> _Exercise_
Please return every line from the entries that has the string "Verify" in it.

> _Data records_

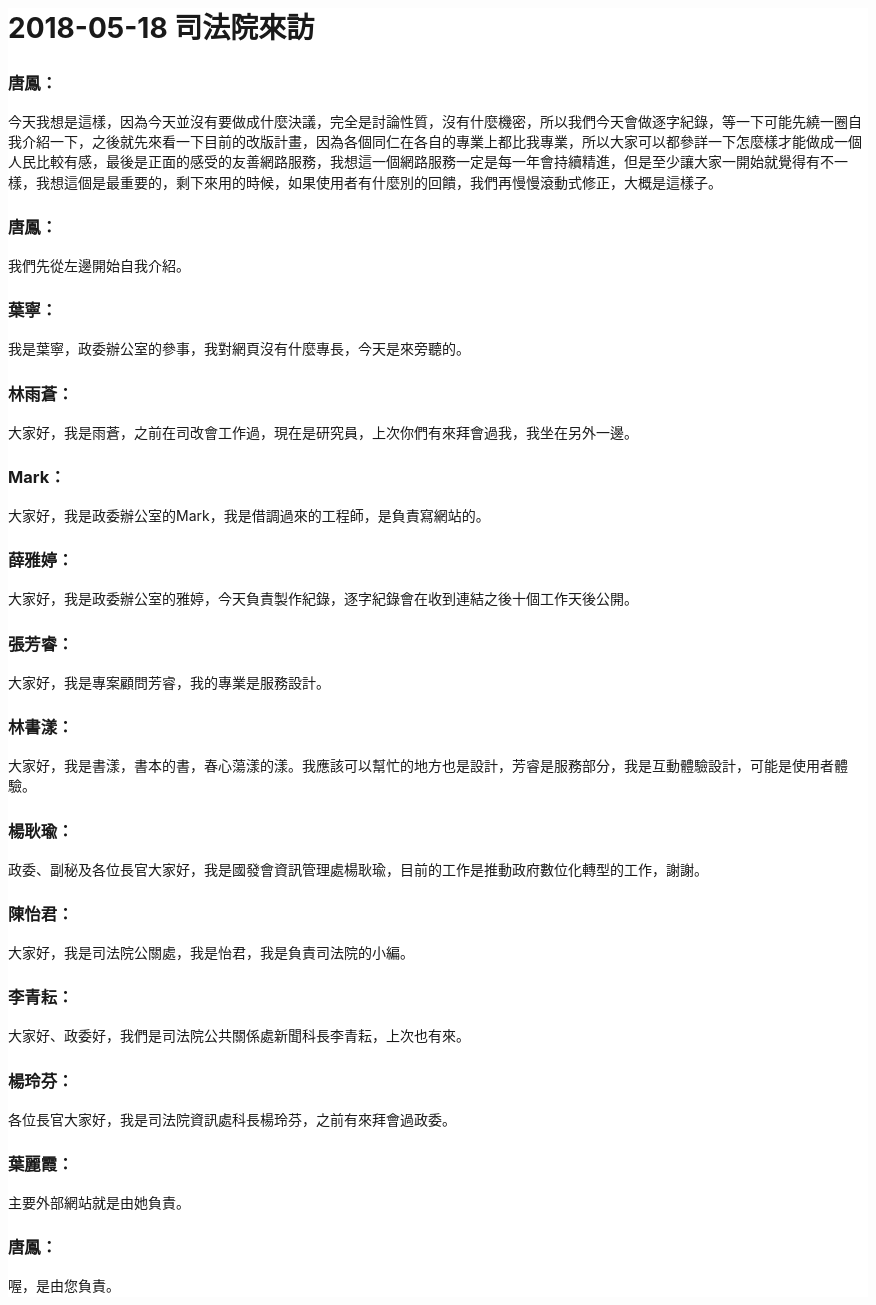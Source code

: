 # 2018-05-18 司法院來訪

### 唐鳳：
今天我想是這樣，因為今天並沒有要做成什麼決議，完全是討論性質，沒有什麼機密，所以我們今天會做逐字紀錄，等一下可能先繞一圈自我介紹一下，之後就先來看一下目前的改版計畫，因為各個同仁在各自的專業上都比我專業，所以大家可以都參詳一下怎麼樣才能做成一個人民比較有感，最後是正面的感受的友善網路服務，我想這一個網路服務一定是每一年會持續精進，但是至少讓大家一開始就覺得有不一樣，我想這個是最重要的，剩下來用的時候，如果使用者有什麼別的回饋，我們再慢慢滾動式修正，大概是這樣子。

### 唐鳳：
我們先從左邊開始自我介紹。

### 葉寧：
我是葉寧，政委辦公室的參事，我對網頁沒有什麼專長，今天是來旁聽的。

### 林雨蒼：
大家好，我是雨蒼，之前在司改會工作過，現在是研究員，上次你們有來拜會過我，我坐在另外一邊。

### Mark：
大家好，我是政委辦公室的Mark，我是借調過來的工程師，是負責寫網站的。

### 薛雅婷：
大家好，我是政委辦公室的雅婷，今天負責製作紀錄，逐字紀錄會在收到連結之後十個工作天後公開。

### 張芳睿：
大家好，我是專案顧問芳睿，我的專業是服務設計。

### 林書漾：
大家好，我是書漾，書本的書，春心蕩漾的漾。我應該可以幫忙的地方也是設計，芳睿是服務部分，我是互動體驗設計，可能是使用者體驗。

### 楊耿瑜：
政委、副秘及各位長官大家好，我是國發會資訊管理處楊耿瑜，目前的工作是推動政府數位化轉型的工作，謝謝。

### 陳怡君：
大家好，我是司法院公關處，我是怡君，我是負責司法院的小編。

### 李青耘：
大家好、政委好，我們是司法院公共關係處新聞科長李青耘，上次也有來。

### 楊玲芬：
各位長官大家好，我是司法院資訊處科長楊玲芬，之前有來拜會過政委。

### 葉麗霞：
主要外部網站就是由她負責。

### 唐鳳：
喔，是由您負責。

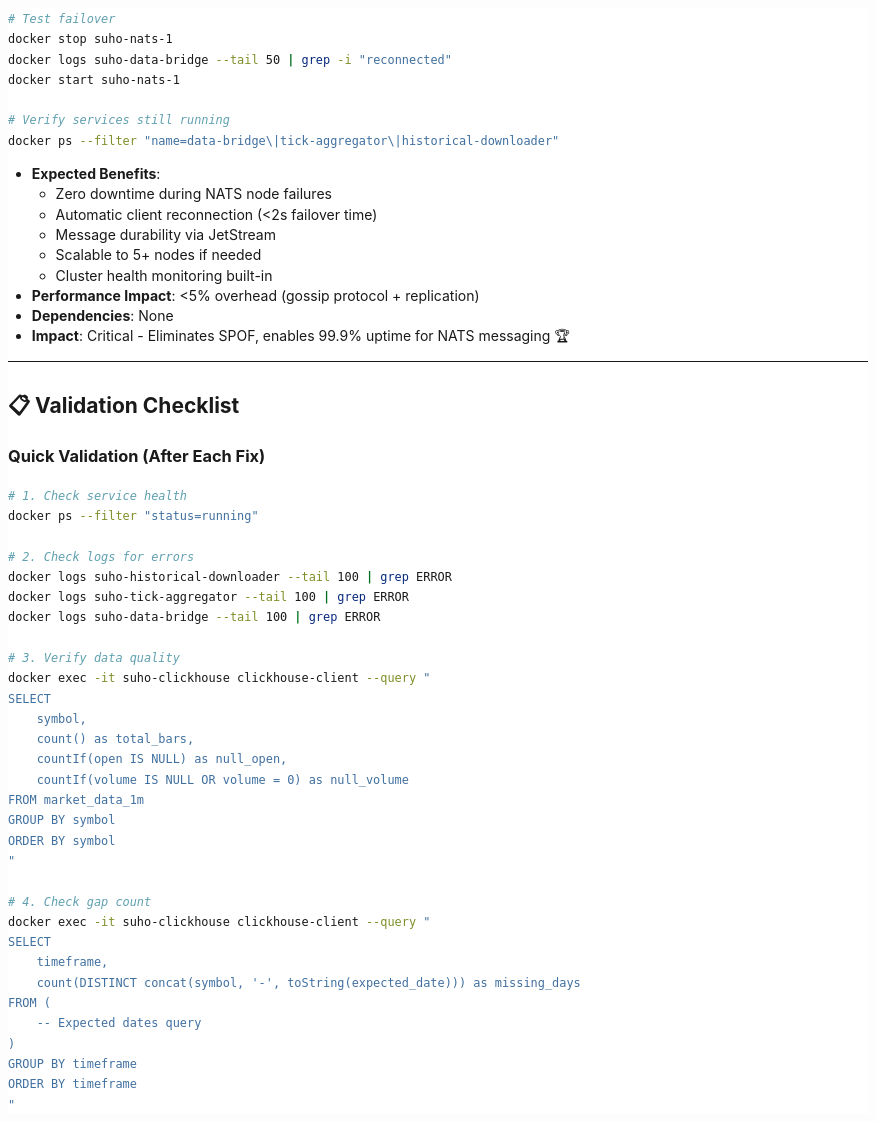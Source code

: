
   ```bash
  # Test failover
  docker stop suho-nats-1
  docker logs suho-data-bridge --tail 50 | grep -i "reconnected"
  docker start suho-nats-1

  # Verify services still running
  docker ps --filter "name=data-bridge\|tick-aggregator\|historical-downloader"
  ```
- **Expected Benefits**:
  - Zero downtime during NATS node failures
  - Automatic client reconnection (<2s failover time)
  - Message durability via JetStream
  - Scalable to 5+ nodes if needed
  - Cluster health monitoring built-in
- **Performance Impact**: <5% overhead (gossip protocol + replication)
- **Dependencies**: None
- **Impact**: Critical - Eliminates SPOF, enables 99.9% uptime for NATS messaging 🏆

---

## 📋 Validation Checklist

### Quick Validation (After Each Fix)
```bash
# 1. Check service health
docker ps --filter "status=running"

# 2. Check logs for errors
docker logs suho-historical-downloader --tail 100 | grep ERROR
docker logs suho-tick-aggregator --tail 100 | grep ERROR
docker logs suho-data-bridge --tail 100 | grep ERROR

# 3. Verify data quality
docker exec -it suho-clickhouse clickhouse-client --query "
SELECT
    symbol,
    count() as total_bars,
    countIf(open IS NULL) as null_open,
    countIf(volume IS NULL OR volume = 0) as null_volume
FROM market_data_1m
GROUP BY symbol
ORDER BY symbol
"

# 4. Check gap count
docker exec -it suho-clickhouse clickhouse-client --query "
SELECT
    timeframe,
    count(DISTINCT concat(symbol, '-', toString(expected_date))) as missing_days
FROM (
    -- Expected dates query
)
GROUP BY timeframe
ORDER BY timeframe
"
```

> _Result below_
  # Verify services still running
# 3. Verify data quality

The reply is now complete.